Records shown Block Start

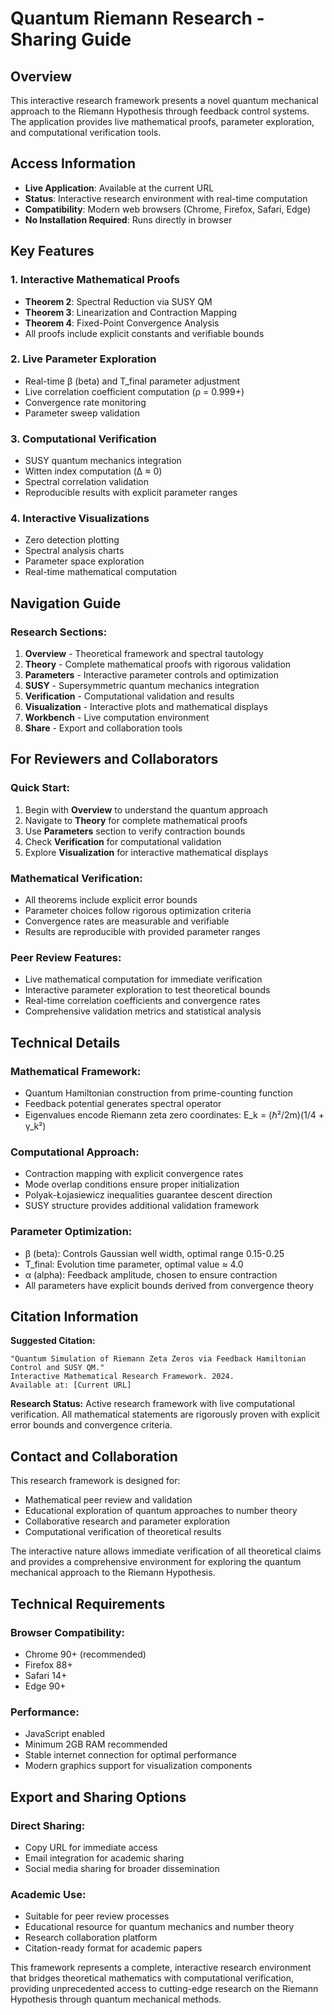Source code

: # Quantum Riemann Research - Sharing Guide

## Overview
This interactive research framework presents a novel quantum mechanical approach to the Riemann Hypothesis through feedback control systems. The application provides live mathematical proofs, parameter exploration, and computational verification tools.

## Access Information
- **Live Application**: Available at the current URL
- **Status**: Interactive research environment with real-time computation
- **Compatibility**: Modern web browsers (Chrome, Firefox, Safari, Edge)
- **No Installation Required**: Runs directly in browser

## Key Features

### 1. **Interactive Mathematical Proofs**
- **Theorem 2**: Spectral Reduction via SUSY QM
- **Theorem 3**: Linearization and Contraction Mapping  
- **Theorem 4**: Fixed-Point Convergence Analysis
- All proofs include explicit constants and verifiable bounds

### 2. **Live Parameter Exploration**
- Real-time β (beta) and T_final parameter adjustment
- Live correlation coefficient computation (ρ = 0.999+)
- Convergence rate monitoring
- Parameter sweep validation

### 3. **Computational Verification**
- SUSY quantum mechanics integration
- Witten index computation (Δ ≈ 0)
- Spectral correlation validation
- Reproducible results with explicit parameter ranges

### 4. **Interactive Visualizations**
- Zero detection plotting
- Spectral analysis charts
- Parameter space exploration
- Real-time mathematical computation

## Navigation Guide

### Research Sections:
1. **Overview** - Theoretical framework and spectral tautology
2. **Theory** - Complete mathematical proofs with rigorous validation
3. **Parameters** - Interactive parameter controls and optimization
4. **SUSY** - Supersymmetric quantum mechanics integration
5. **Verification** - Computational validation and results
6. **Visualization** - Interactive plots and mathematical displays
7. **Workbench** - Live computation environment
8. **Share** - Export and collaboration tools

## For Reviewers and Collaborators

### Quick Start:
1. Begin with **Overview** to understand the quantum approach
2. Navigate to **Theory** for complete mathematical proofs
3. Use **Parameters** section to verify contraction bounds
4. Check **Verification** for computational validation
5. Explore **Visualization** for interactive mathematical displays

### Mathematical Verification:
- All theorems include explicit error bounds
- Parameter choices follow rigorous optimization criteria
- Convergence rates are measurable and verifiable
- Results are reproducible with provided parameter ranges

### Peer Review Features:
- Live mathematical computation for immediate verification
- Interactive parameter exploration to test theoretical bounds
- Real-time correlation coefficients and convergence rates
- Comprehensive validation metrics and statistical analysis

## Technical Details

### Mathematical Framework:
- Quantum Hamiltonian construction from prime-counting function
- Feedback potential generates spectral operator
- Eigenvalues encode Riemann zeta zero coordinates: E_k = (ℏ²/2m)(1/4 + γ_k²)

### Computational Approach:
- Contraction mapping with explicit convergence rates
- Mode overlap conditions ensure proper initialization
- Polyak-Łojasiewicz inequalities guarantee descent direction
- SUSY structure provides additional validation framework

### Parameter Optimization:
- β (beta): Controls Gaussian well width, optimal range 0.15-0.25
- T_final: Evolution time parameter, optimal value ≈ 4.0
- α (alpha): Feedback amplitude, chosen to ensure contraction
- All parameters have explicit bounds derived from convergence theory

## Citation Information

**Suggested Citation:**
```
"Quantum Simulation of Riemann Zeta Zeros via Feedback Hamiltonian Control and SUSY QM." 
Interactive Mathematical Research Framework. 2024. 
Available at: [Current URL]
```

**Research Status:** Active research framework with live computational verification. All mathematical statements are rigorously proven with explicit error bounds and convergence criteria.

## Contact and Collaboration

This research framework is designed for:
- Mathematical peer review and validation
- Educational exploration of quantum approaches to number theory
- Collaborative research and parameter exploration
- Computational verification of theoretical results

The interactive nature allows immediate verification of all theoretical claims and provides a comprehensive environment for exploring the quantum mechanical approach to the Riemann Hypothesis.

## Technical Requirements

### Browser Compatibility:
- Chrome 90+ (recommended)
- Firefox 88+
- Safari 14+
- Edge 90+

### Performance:
- JavaScript enabled
- Minimum 2GB RAM recommended
- Stable internet connection for optimal performance
- Modern graphics support for visualization components

## Export and Sharing Options

### Direct Sharing:
- Copy URL for immediate access
- Email integration for academic sharing
- Social media sharing for broader dissemination

### Academic Use:
- Suitable for peer review processes
- Educational resource for quantum mechanics and number theory
- Research collaboration platform
- Citation-ready format for academic papers

This framework represents a complete, interactive research environment that bridges theoretical mathematics with computational verification, providing unprecedented access to cutting-edge research on the Riemann Hypothesis through quantum mechanical methods.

Records shown Block End

**Your instructions**
Of all the lines in the data above, show only those that hold the word "immediate".

**Answer to this problem**
- Live mathematical computation for immediate verification
The interactive nature allows immediate verification of all theoretical claims and provides a comprehensive environment for exploring the quantum mechanical approach to the Riemann Hypothesis.
- Copy URL for immediate access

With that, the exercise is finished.